Let’s just ignore the complete falsity of claiming that the hay field parcels near the county line are primarily for anything other than agricultural use. There is simply nothing Ecclesia can say that would make that explanation anything other than a ruse to avoid paying taxes. Instead, let’s focus on the 2013 property that Ballinger helped Ecclesia purchase.
Playing devil’s advocate, someone might argue that the house on that property is used for school purposes, as (we’ll pretend) someone who works at the school lives there. Thing is, that Benton County court case that I mentioned at the start of this dealt with specifically that issue. In that case, while the private school claimed that houses on school-owned property were for student guidance counselors, the Court held that the houses were a 12-month residence for the residents, while school was only 9 months long, so the purpose was not exclusively scholastic, and the property was therefore not tax exempt.
Guess how long the Ecclesia College school year is. So, even assuming that someone associated with the college lives in that house, the fact that it is their primary, year-round residence puts it on even footing with case law that already held such houses to not be exempt.

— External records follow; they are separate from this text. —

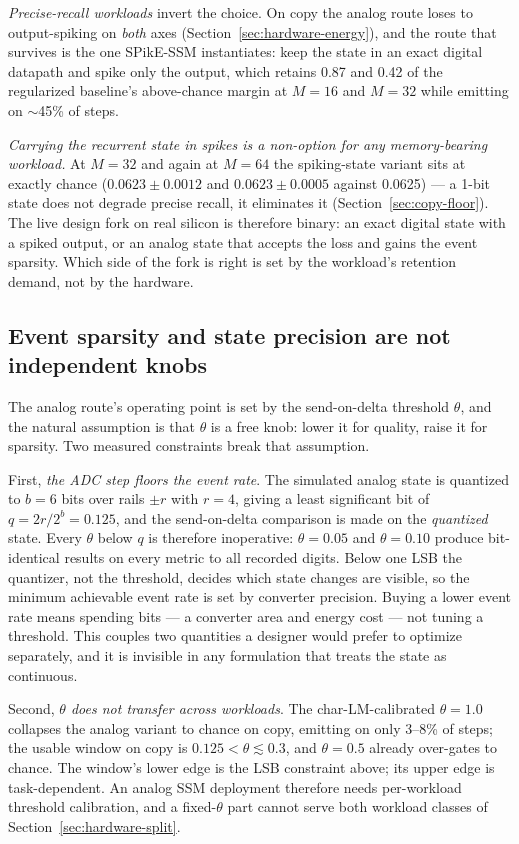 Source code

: \emph{Precise-recall workloads} invert the choice. On copy the analog route loses to
output-spiking on \emph{both} axes (Section~\ref{sec:hardware-energy}), and the route that
survives is the one SPikE-SSM instantiates: keep the state in an exact
digital datapath and spike only the output, which retains 0.87 and 0.42 of the regularized
baseline's above-chance margin at $M{=}16$ and $M{=}32$ while emitting on $\sim$45\% of steps.

\emph{Carrying the recurrent state in spikes is a non-option for any memory-bearing
workload.} At $M{=}32$ and again at $M{=}64$ the spiking-state variant sits at exactly
chance ($0.0623\pm0.0012$ and $0.0623\pm0.0005$ against 0.0625) --- a 1-bit state does not
degrade precise recall, it eliminates it (Section~\ref{sec:copy-floor}). The live design
fork on real silicon is therefore binary: an exact digital state with a spiked output, or an
analog state that accepts the loss and gains the event sparsity. Which side of the fork is
right is set by the workload's retention demand, not by the hardware.

\subsection{Event sparsity and state precision are not independent knobs}
\label{sec:hardware-adc}

The analog route's operating point is set by the send-on-delta threshold $\theta$, and the
natural assumption is that $\theta$ is a free knob: lower it for quality, raise it for
sparsity. Two measured constraints break that assumption.

First, \emph{the ADC step floors the event rate}. The simulated analog state is quantized to
$b{=}6$ bits over rails $\pm r$ with $r{=}4$, giving a least significant bit of
$q = 2r/2^{b} = 0.125$, and the send-on-delta comparison is made on the \emph{quantized}
state. Every $\theta$ below $q$ is therefore inoperative: $\theta{=}0.05$ and
$\theta{=}0.10$ produce bit-identical results on every metric to all recorded digits. Below
one LSB the quantizer, not the threshold, decides which state changes are visible, so the
minimum achievable event rate is set by converter precision. Buying a lower event rate means
spending bits --- a converter area and energy cost --- not tuning a threshold. This couples
two quantities a designer would prefer to optimize separately, and it is invisible in any
formulation that treats the state as continuous.

Second, \emph{$\theta$ does not transfer across workloads}. The char-LM-calibrated
$\theta{=}1.0$ collapses the analog variant to chance on copy, emitting on only 3--8\% of
steps; the usable window on copy is $0.125 < \theta \lesssim 0.3$, and $\theta{=}0.5$
already over-gates to chance. The window's lower edge is the LSB constraint above; its upper
edge is task-dependent. An analog SSM deployment therefore needs per-workload threshold
calibration, and a fixed-$\theta$ part cannot serve both workload classes of
Section~\ref{sec:hardware-split}.

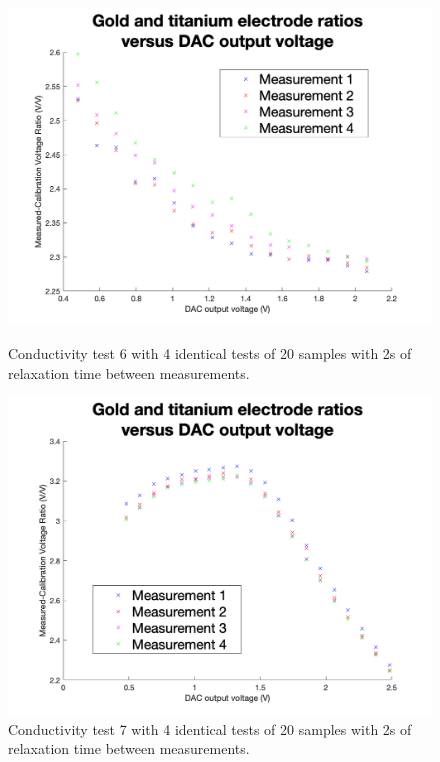 \begin{figure}[ht]
    \begin{minipage}{0.5\textwidth}
        \centering
        \includegraphics[width=\textwidth]{Figures/Testing/Aus16}
        \caption{Conductivity test 6 with 4 identical tests of 20 samples with 2s of relaxation time between measurements.}
        \label{fig:test9} %
    \end{minipage}
    \begin{minipage}{0.5\textwidth}
        \centering
        \includegraphics[width=\textwidth]{Figures/Testing/Ti16}
        \caption{Conductivity test 7 with 4 identical tests of 20 samples with 2s of relaxation time between measurements.}
        \label{fig:test10} %
    \end{minipage}
\end{figure}

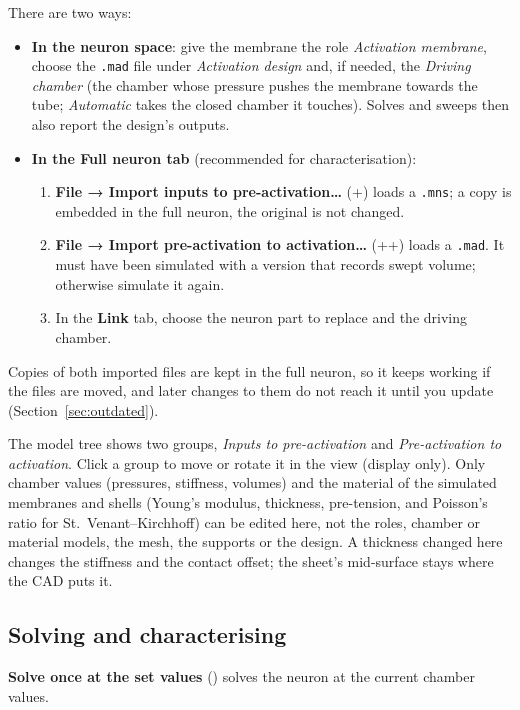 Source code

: \documentclass[11pt,a4paper]{article}
\newcommand{\code}[1]{\texttt{#1}}
\newcommand{\menu}[1]{\textsf{\textbf{#1}}}
\newcommand{\key}[1]{\fbox{\footnotesize\textsf{#1}}}
\begin{document}
There are two ways:
\begin{itemize}
\item \textbf{In the neuron space}: give the membrane the role \emph{Activation membrane}, choose the \code{.mad} file
  under \emph{Activation design} and, if needed, the \emph{Driving chamber} (the chamber whose pressure pushes the
  membrane towards the tube; \emph{Automatic} takes the closed chamber it touches). Solves and sweeps then also report
  the design's outputs.
\item \textbf{In the Full neuron tab} (recommended for characterisation):
  \begin{enumerate}
  \item \menu{File → Import inputs to pre-activation…} (\key{Ctrl}+\key{I}) loads a \code{.mns}; a copy is embedded
    in the full neuron, the original is not changed.
  \item \menu{File → Import pre-activation to activation…} (\key{Ctrl}+\key{Shift}+\key{I}) loads a \code{.mad}. It
    must have been simulated with a version that records swept volume; otherwise simulate it again.
  \item In the \menu{Link} tab, choose the neuron part to replace and the driving chamber.
  \end{enumerate}
\end{itemize}

Copies of both imported files are kept in the full neuron, so it keeps working if the files are moved, and later
changes to them do not reach it until you update (Section~\ref{sec:outdated}).

The model tree shows two groups, \emph{Inputs to pre-activation} and \emph{Pre-activation to activation}. Click a
group to move or rotate it in the view (display only). Only chamber values (pressures, stiffness, volumes) and the
material of the simulated membranes and shells (Young's modulus, thickness, pre-tension, and Poisson's ratio for
St.\ Venant--Kirchhoff) can be edited here, not the roles, chamber or material models, the mesh, the supports or the
design. A thickness changed here changes the stiffness and the contact offset; the sheet's mid-surface stays where the
CAD puts it.

\subsection{Solving and characterising}

\menu{Solve once at the set values} (\key{F5}) solves the neuron at the current chamber values.
\end{document}
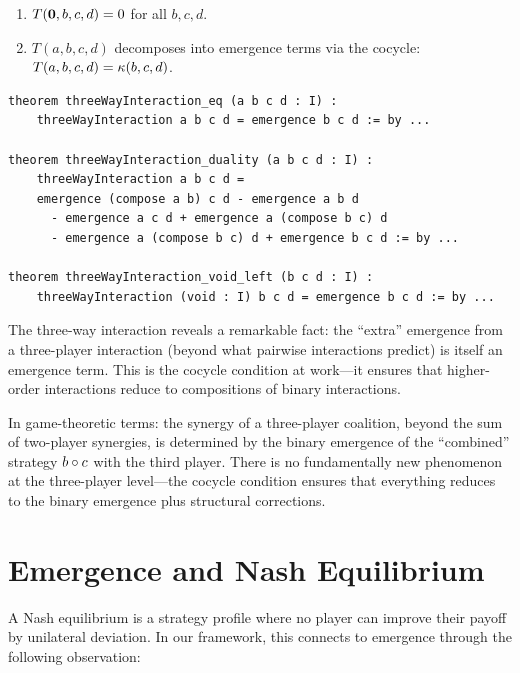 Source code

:\begin{theorem}
\label{thm:three-way-properties}
\begin{enumerate}
  \item $T(\void, b, c, d) = 0$ for all $b, c, d$.
  \item $T(a, b, c, d)$ decomposes into emergence terms via the cocycle:
    $T(a,b,c,d) = \emerge(b, c, d)$.
\end{enumerate}
\end{theorem}

\begin{lstlisting}[caption={Three-way interaction (IDT\_v3\_Emergence.lean)}]
theorem threeWayInteraction_eq (a b c d : I) :
    threeWayInteraction a b c d = emergence b c d := by ...

theorem threeWayInteraction_duality (a b c d : I) :
    threeWayInteraction a b c d =
    emergence (compose a b) c d - emergence a b d
      - emergence a c d + emergence a (compose b c) d
      - emergence a (compose b c) d + emergence b c d := by ...

theorem threeWayInteraction_void_left (b c d : I) :
    threeWayInteraction (void : I) b c d = emergence b c d := by ...
\end{lstlisting}

\begin{interpretation}
The three-way interaction reveals a remarkable fact: the ``extra'' emergence
from a three-player interaction (beyond what pairwise interactions predict) is
itself an emergence term. This is the cocycle condition at work---it ensures
that higher-order interactions reduce to compositions of binary interactions.

In game-theoretic terms: the synergy of a three-player coalition, beyond the
sum of two-player synergies, is determined by the binary emergence of the
``combined'' strategy $b \compose c$ with the third player. There is no
fundamentally new phenomenon at the three-player level---the cocycle condition
ensures that everything reduces to the binary emergence plus structural corrections.
\end{interpretation}


\section{Emergence and Nash Equilibrium}

A Nash equilibrium is a strategy profile where no player can improve their payoff
by unilateral deviation. In our framework, this connects to emergence through
the following observation:

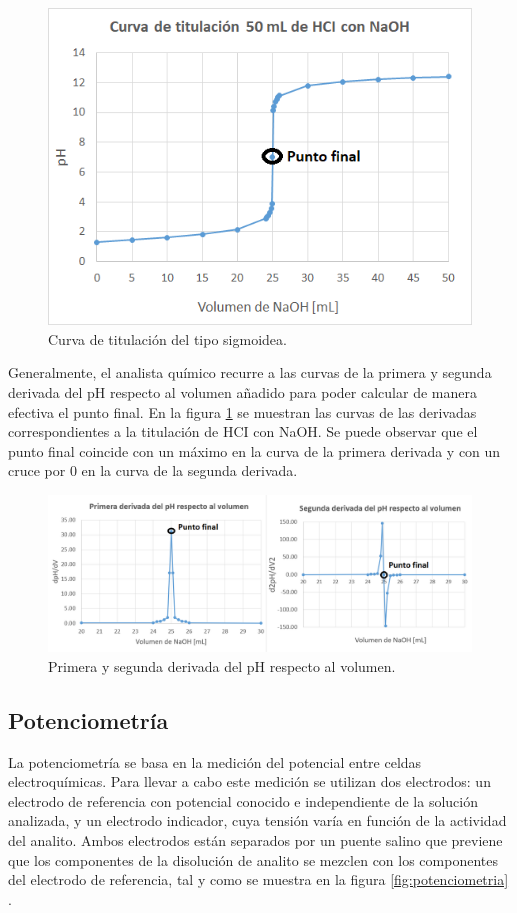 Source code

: \begin{figure}[htbp]
	\centering
	\includegraphics[width=.7\textwidth]{./Figures/curvaTitulacion1.png}
	\caption{Curva de titulación del tipo sigmoidea.}
	\label{fig:sigmoidea}
\end{figure}

Generalmente, el analista químico recurre a las curvas de la primera y segunda derivada del pH respecto al volumen añadido para poder calcular de manera efectiva el punto final. En la figura \ref{fig:sigmoidea} se muestran las curvas de las derivadas correspondientes a la titulación de HCI con NaOH. Se puede observar que el punto final coincide con un máximo en la curva de la primera derivada y con un cruce por 0 en la curva de la segunda derivada.

\begin{figure}[htbp]
	\centering
	\includegraphics[width=1.0\textwidth]{./Figures/derivada.png}
	\caption{Primera y segunda derivada del pH respecto al volumen.}
	\label{fig:derivada}
\end{figure}

\subsection{Potenciometría}

La potenciometría se basa en la medición del potencial entre celdas electroquímicas. Para llevar a cabo este medición se utilizan dos electrodos: un electrodo de referencia con potencial conocido e independiente de la solución analizada, y un electrodo indicador, cuya tensión varía en función de la actividad del analito. Ambos electrodos están separados por un puente salino que previene que los componentes de la disolución de analito se mezclen con los componentes del electrodo de referencia, tal y como se muestra en la figura \ref{fig:potenciometria} \citep{BOOK:1}.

Additionally, in the assessor’s handbook, counties are told, “You may split the property when part is exempt and the other is not.” Therefore, even in the most charitable of interpretations, where the house was found to be exempt, the remaining agricultural land, which doesn’t have a scholastic primary purpose, would not be, and the land could and should be separated to account for the non-exempt portion.
Keep in mind, this is just what we can quickly piece together from GIS, Google, and tax records. There are other properties owned by Ecclesia that also look questionable (at the very least) for tax-exempt status. Rather than actually assess the properties properly and have Ecclesia pay its fair share of taxes, Benton County Assessor Roderick Grieve seems content to just turn a blind eye and let that money go uncollected.

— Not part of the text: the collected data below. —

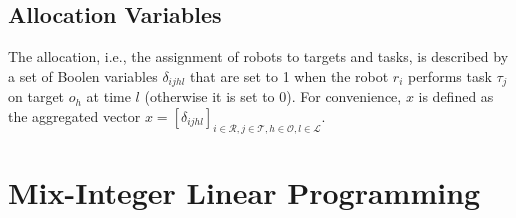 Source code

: \documentclass[]{interact}
\theoremstyle{plain}%
\theoremstyle{definition}
\theoremstyle{remark}
\begin{document}
\subsection{Allocation Variables}
The allocation, i.e., the assignment of robots to targets and tasks, is described by a set of Boolen variables $\delta_{ijhl}$ that are set to 1 when the robot $r_i$ performs task $\tau_j$ on target $o_h$ at time $l$ (otherwise it is set to 0).
For convenience, $x$ is defined as the aggregated vector $x=[\delta_{ijhl}]_{i\in\mathcal{R},j\in\mathcal{T},h\in\mathcal{O},l\in\mathcal{L}}$.

\section{Mix-Integer Linear Programming}
\end{document}
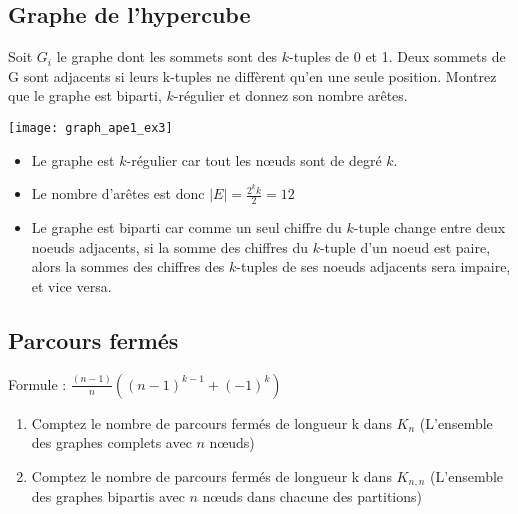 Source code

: \subsection{Graphe de l'hypercube}
Soit $G_{i}$ le graphe dont les sommets sont des $k$-tuples de 0 et 1.
Deux sommets de G sont adjacents si leurs k-tuples ne diffèrent qu'en une seule position.
Montrez que le graphe est biparti, $k$-régulier et donnez son nombre arêtes.

\begin{solution}
  \begin{minipage}{0.35\textwidth}
    \begin{flushleft}
      \texttt{[image: graph\_ape1\_ex3]}
    \end{flushleft}
  \end{minipage}
  \begin{minipage}{0.65\textwidth}
    \begin{flushright}
      \begin{itemize}
        \item Le graphe est $k$-régulier car tout les nœuds sont de degré $k$.
        \item Le nombre d'arêtes est donc $|E| = \frac{2^{k} k}{2} = 12$
        \item Le graphe est biparti car comme un seul chiffre du $k$-tuple change entre deux noeuds adjacents,
          si la somme des chiffres du $k$-tuple d'un noeud est paire, alors la sommes des chiffres des $k$-tuples de ses noeuds adjacents sera impaire, et vice versa.
      \end{itemize}
    \end{flushright}
  \end{minipage}
\end{solution}

\subsection{Parcours fermés}
Formule : $\frac{(n-1)}{n}((n-1)^{k-1}+(-1)^{k})$
\begin{enumerate}
\item{Comptez le nombre de parcours fermés de longueur k dans $K_{n}$ (L'ensemble des graphes complets avec $n$ nœuds)}
\item{Comptez le nombre de parcours fermés de longueur k dans $K_{n,n}$ (L'ensemble des graphes bipartis avec $n$ nœuds dans chacune des partitions)}
\end{enumerate}

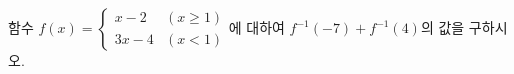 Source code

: 함수 $f(x)=\begin{cases} x-2 & (x\ge 1) \\ 3x-4 & (x<1) \end{cases}$에 대하여 $f^{-1}(-7)+f^{-1}(4)$의 값을 구하시오.
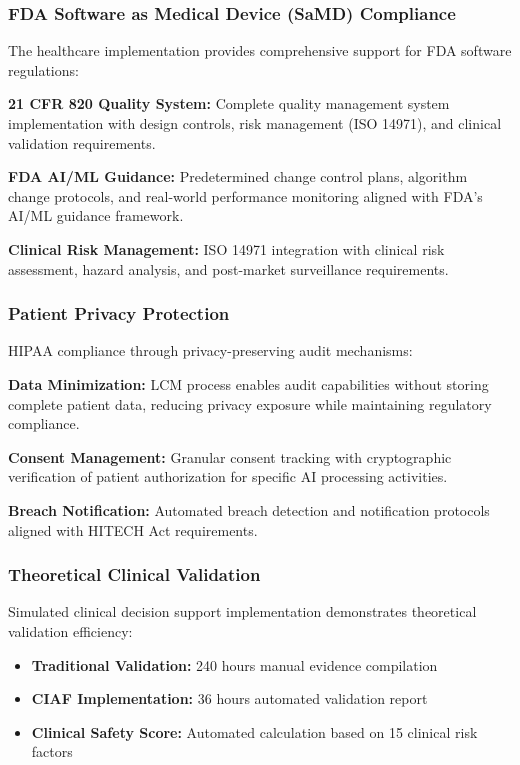 \documentclass[12pt,a4paper]{article}
\begin{document}
\subsubsection{FDA Software as Medical Device (SaMD) Compliance}

The healthcare implementation provides comprehensive support for FDA software regulations:

\textbf{21 CFR 820 Quality System:} Complete quality management system implementation with design controls, risk management (ISO 14971), and clinical validation requirements.

\textbf{FDA AI/ML Guidance:} Predetermined change control plans, algorithm change protocols, and real-world performance monitoring aligned with FDA's AI/ML guidance framework.

\textbf{Clinical Risk Management:} ISO 14971 integration with clinical risk assessment, hazard analysis, and post-market surveillance requirements.

\subsubsection{Patient Privacy Protection}

HIPAA compliance through privacy-preserving audit mechanisms:

\textbf{Data Minimization:} LCM process enables audit capabilities without storing complete patient data, reducing privacy exposure while maintaining regulatory compliance.

\textbf{Consent Management:} Granular consent tracking with cryptographic verification of patient authorization for specific AI processing activities.

\textbf{Breach Notification:} Automated breach detection and notification protocols aligned with HITECH Act requirements.

\subsubsection{Theoretical Clinical Validation}

Simulated clinical decision support implementation demonstrates theoretical validation efficiency:

\begin{itemize}
\item \textbf{Traditional Validation:} 240 hours manual evidence compilation
\item \textbf{CIAF Implementation:} 36 hours automated validation report
\item \textbf{Clinical Safety Score:} Automated calculation based on 15 clinical risk factors
\end{itemize}
\end{document}
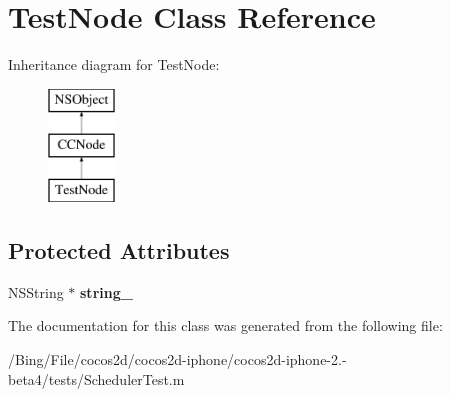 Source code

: \hypertarget{interface_test_node}{\section{Test\-Node Class Reference}
\label{interface_test_node}
}
Inheritance diagram for Test\-Node\-:\begin{figure}[H]
\begin{center}
\leavevmode
\includegraphics[height=3.000000cm]{interface_test_node}
\end{center}
\end{figure}
\subsection*{Protected Attributes}
\begin{DoxyCompactItemize}
\item 
\hypertarget{interface_test_node_a3137fa79c8ffc1f9b3d117c1f3743c2b}{N\-S\-String $\ast$ {\bfseries string\-\_\-}}\label{interface_test_node_a3137fa79c8ffc1f9b3d117c1f3743c2b}

\end{DoxyCompactItemize}


The documentation for this class was generated from the following file\-:\begin{DoxyCompactItemize}
\item 
/\-Bing/\-File/cocos2d/cocos2d-\/iphone/cocos2d-\/iphone-\/2.-\/beta4/tests/Scheduler\-Test.\-m\end{DoxyCompactItemize}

At this point, one suspects that nothing sort of a lawsuit is going to change this reality. This time, however, rather than Benton County being on the right side of the suit like in the earlier case, the county will be on the wrong side, trying to defend a policy that lets an already questionable college profit from overt lies about paintball and meditation.
On the plus side, maybe ol’ Bob Ballinger can find some way to weasel in and make some money in that lawsuit.